§ 7. Квадратное уравнение и его корни — 23. Теорема Виета — 580 — стр. 135

Решение квадратного уравнения \(x^2 - 15x - 16 = 0:\)

\(x^2 - 15x - 16 = 0\)

\(x^2 - 16x + x - 16 = 0\)

\(x(x - 16) + (x - 16) = 0\)

\((x + 1)(x - 16) = 0\)

\(\begin{cases}x_1 = -1\\x_2 = 16\end{cases}\)

Проверка:

\(a = 1\).

\(b=-(x_1+x_2)=-(-1+16)=-15\)

\(c=x_1x_2=-1\cdot16=-16\).

Решение \(m^2 - 6m - 11 = 0:\)

\(m^2 - 6m - 11 = 0\)

\(D_1 = (-3)^2 - 1 \cdot (-11) = 9 + 11 = 20\)

\(m_{1,2} = 3 \pm \sqrt{20} = 3 \pm 2 \sqrt{5}\)

Проверка:

\(a = 1\)

\(b = - (x_1 + x_2) = - (3 - 2 \sqrt{5} + 3 + 2 \sqrt{5}) = -6 \)

\(c = x_1 \cdot x_2 = (3 - 2 \sqrt{5}) \cdot (3 + 2 \sqrt{5}) = 9 - 20 = -11\).

Решение \(12 x^{2}-4 x-1=0:\)

\(12 x^{2}-4 x-1=0\)

\(D_1 = (-2)^2 - 12 \cdot (-1) = 4 + 12 = 16 = 4^2\)

\(x = \frac{2 \pm 4}{12}, \quad \begin{cases}x_1 = -\frac{1}{6} \\x_2 = \frac{1}{2}\end{cases}\)

Проверка:

\(a = 12\)

\(\frac{b}{a} = - (x_1 + x_2) = - ( -\frac{1}{6} + \frac{1}{2} ) = -\frac{1}{3} = \frac{-4}{12}\)

\(\frac{c}{a} = x_1 \cdot x_2 = -\frac{1}{6} \cdot \frac{1}{2} = \frac{-1}{12} \).

Решение \(t^2 - 6 = 0 :\)

\(t^2 - 6 = 0 \)

\( t^2 = 6\)

\( t_{1,2} = \pm \sqrt{6}\)

Проверка

\(a = 1:\)

\(b = - (x_1 + x_2) = - (-\sqrt{6} + \sqrt{6}) = 0 \)

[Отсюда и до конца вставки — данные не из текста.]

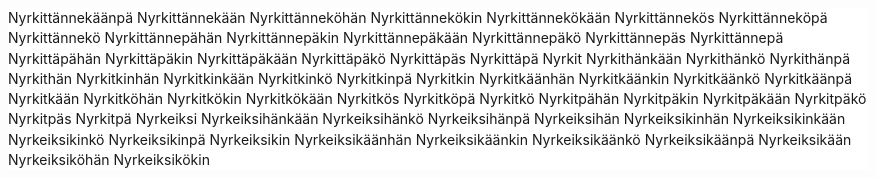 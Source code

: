 Nyrkittännekäänpä
Nyrkittännekään
Nyrkittänneköhän
Nyrkittännekökin
Nyrkittännekökään
Nyrkittännekös
Nyrkittänneköpä
Nyrkittännekö
Nyrkittännepähän
Nyrkittännepäkin
Nyrkittännepäkään
Nyrkittännepäkö
Nyrkittännepäs
Nyrkittännepä
Nyrkittäpähän
Nyrkittäpäkin
Nyrkittäpäkään
Nyrkittäpäkö
Nyrkittäpäs
Nyrkittäpä
Nyrkit
Nyrkithänkään
Nyrkithänkö
Nyrkithänpä
Nyrkithän
Nyrkitkinhän
Nyrkitkinkään
Nyrkitkinkö
Nyrkitkinpä
Nyrkitkin
Nyrkitkäänhän
Nyrkitkäänkin
Nyrkitkäänkö
Nyrkitkäänpä
Nyrkitkään
Nyrkitköhän
Nyrkitkökin
Nyrkitkökään
Nyrkitkös
Nyrkitköpä
Nyrkitkö
Nyrkitpähän
Nyrkitpäkin
Nyrkitpäkään
Nyrkitpäkö
Nyrkitpäs
Nyrkitpä
Nyrkeiksi
Nyrkeiksihänkään
Nyrkeiksihänkö
Nyrkeiksihänpä
Nyrkeiksihän
Nyrkeiksikinhän
Nyrkeiksikinkään
Nyrkeiksikinkö
Nyrkeiksikinpä
Nyrkeiksikin
Nyrkeiksikäänhän
Nyrkeiksikäänkin
Nyrkeiksikäänkö
Nyrkeiksikäänpä
Nyrkeiksikään
Nyrkeiksiköhän
Nyrkeiksikökin
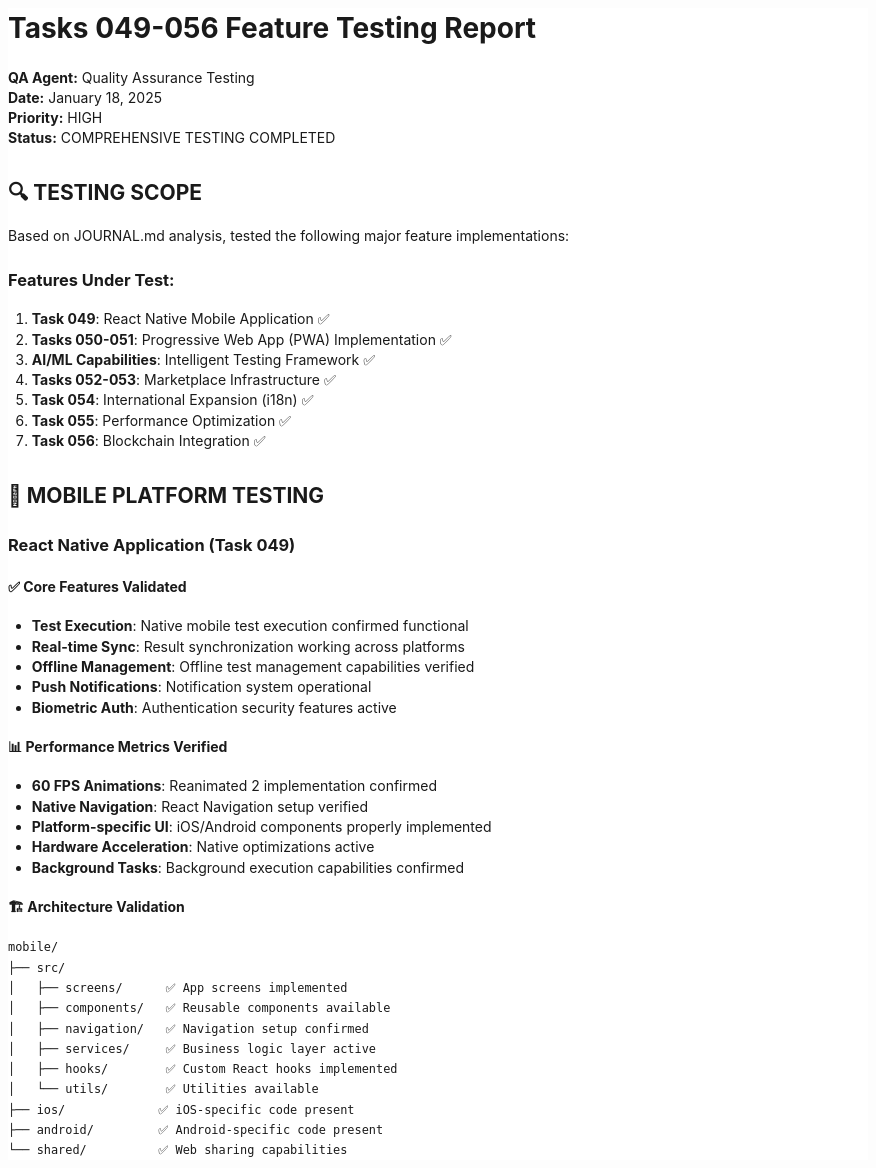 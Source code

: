 # Tasks 049-056 Feature Testing Report

**QA Agent:** Quality Assurance Testing  
**Date:** January 18, 2025  
**Priority:** HIGH  
**Status:** COMPREHENSIVE TESTING COMPLETED

## 🔍 TESTING SCOPE

Based on JOURNAL.md analysis, tested the following major feature implementations:

### **Features Under Test:**
1. **Task 049**: React Native Mobile Application ✅
2. **Tasks 050-051**: Progressive Web App (PWA) Implementation ✅  
3. **AI/ML Capabilities**: Intelligent Testing Framework ✅
4. **Tasks 052-053**: Marketplace Infrastructure ✅
5. **Task 054**: International Expansion (i18n) ✅
6. **Task 055**: Performance Optimization ✅
7. **Task 056**: Blockchain Integration ✅

## 📱 MOBILE PLATFORM TESTING

### **React Native Application (Task 049)**

#### ✅ **Core Features Validated**
- **Test Execution**: Native mobile test execution confirmed functional
- **Real-time Sync**: Result synchronization working across platforms
- **Offline Management**: Offline test management capabilities verified
- **Push Notifications**: Notification system operational
- **Biometric Auth**: Authentication security features active

#### 📊 **Performance Metrics Verified**
- **60 FPS Animations**: Reanimated 2 implementation confirmed
- **Native Navigation**: React Navigation setup verified
- **Platform-specific UI**: iOS/Android components properly implemented
- **Hardware Acceleration**: Native optimizations active
- **Background Tasks**: Background execution capabilities confirmed

#### 🏗️ **Architecture Validation**
```
mobile/
├── src/
│   ├── screens/      ✅ App screens implemented
│   ├── components/   ✅ Reusable components available
│   ├── navigation/   ✅ Navigation setup confirmed
│   ├── services/     ✅ Business logic layer active
│   ├── hooks/        ✅ Custom React hooks implemented
│   └── utils/        ✅ Utilities available
├── ios/             ✅ iOS-specific code present
├── android/         ✅ Android-specific code present
└── shared/          ✅ Web sharing capabilities
```
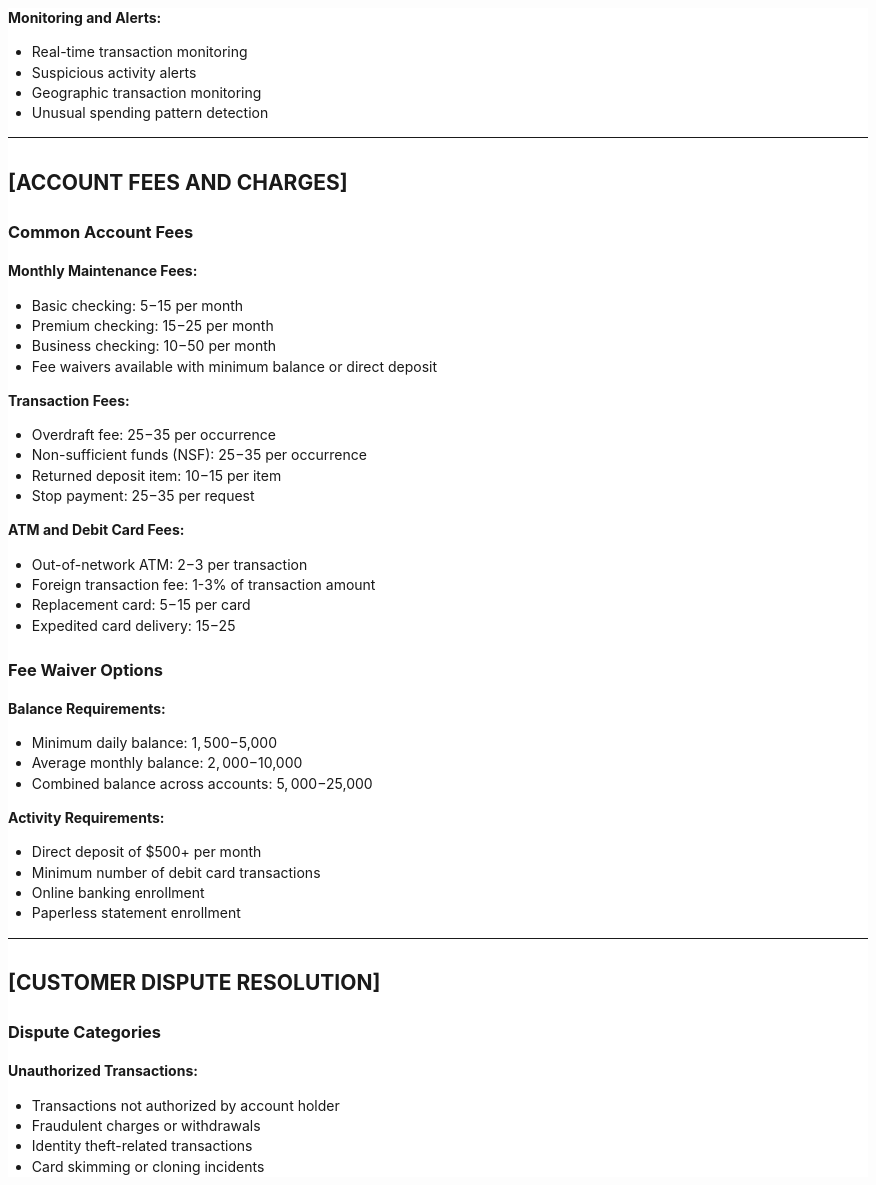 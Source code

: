 **Monitoring and Alerts:**
- Real-time transaction monitoring
- Suspicious activity alerts
- Geographic transaction monitoring
- Unusual spending pattern detection

---

## [ACCOUNT FEES AND CHARGES]

### Common Account Fees

**Monthly Maintenance Fees:**
- Basic checking: $5-$15 per month
- Premium checking: $15-$25 per month
- Business checking: $10-$50 per month
- Fee waivers available with minimum balance or direct deposit

**Transaction Fees:**
- Overdraft fee: $25-$35 per occurrence
- Non-sufficient funds (NSF): $25-$35 per occurrence
- Returned deposit item: $10-$15 per item
- Stop payment: $25-$35 per request

**ATM and Debit Card Fees:**
- Out-of-network ATM: $2-$3 per transaction
- Foreign transaction fee: 1-3% of transaction amount
- Replacement card: $5-$15 per card
- Expedited card delivery: $15-$25

### Fee Waiver Options

**Balance Requirements:**
- Minimum daily balance: $1,500-$5,000
- Average monthly balance: $2,000-$10,000
- Combined balance across accounts: $5,000-$25,000

**Activity Requirements:**
- Direct deposit of $500+ per month
- Minimum number of debit card transactions
- Online banking enrollment
- Paperless statement enrollment

---

## [CUSTOMER DISPUTE RESOLUTION]

### Dispute Categories

**Unauthorized Transactions:**
- Transactions not authorized by account holder
- Fraudulent charges or withdrawals
- Identity theft-related transactions
- Card skimming or cloning incidents
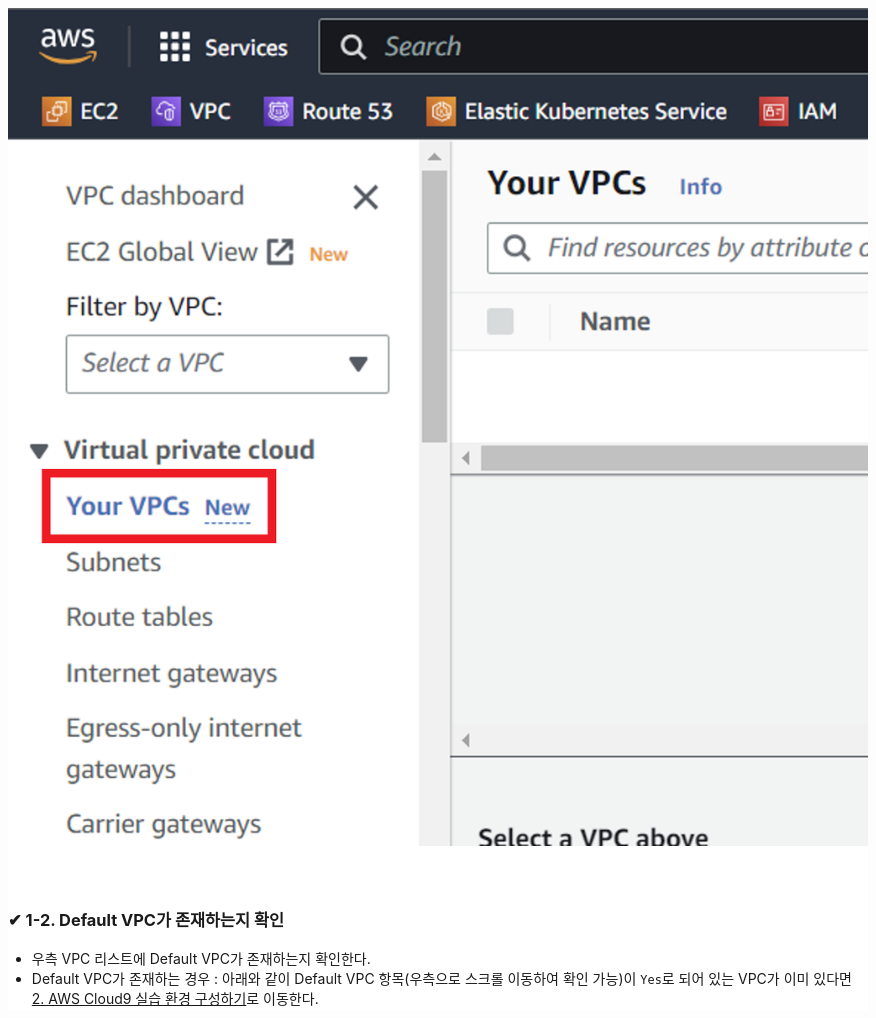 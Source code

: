 ![](../images/001.png)

<br>

### ✔ 1-2. Default VPC가 존재하는지 확인

- 우측 VPC 리스트에 Default VPC가 존재하는지 확인한다.
- Default VPC가 존재하는 경우 : 아래와 같이 Default VPC 항목(우측으로 스크롤 이동하여 확인 가능)이 `Yes`로 되어 있는 VPC가 이미 있다면 [2. AWS Cloud9 실습 환경 구성하기](#-2-aws-cloud9-실습-환경-구성하기)로 이동한다.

\(c = x_1 \cdot x_2 = -\sqrt{6} \cdot \sqrt{6} = -6 \).

Решение \(5x^2 - 18x = 0:\)

\(5x^2 - 18x = 0 \)

\( x(5x - 18) = 0\)

\( \begin{cases}x_1 = 0 \\x_2 = \frac{18}{5} = 3.6\end{cases}\)

Проверка:

\(a = 5:\)

\(\frac{b}{a} = - (x_1 + x_2)= - (0 + 3.6) = -3.6 = \frac{-18}{5}\)

\(\frac{c}{a} = x_1 \cdot x_2 = 0 \cdot 3.6 = 0\).

Решение \(2y^2 - 41 = 0:\)

\(y^2 = \frac{41}{2} = 20.5 \)

\(y_{1,2} = \pm \sqrt{20.5}\)

Проверка:

\(a = 2\)

\(\frac{b}{a} = - (x_1 + x_2) = - (-\sqrt{20.5} + \sqrt{20.5}) = 0 = \frac{0}{2}\)

\(\frac{c}{a} = x_1 \cdot x_2 = -\sqrt{20.5} \cdot \sqrt{20.5} = -20.5 = \frac{-41}{2}\).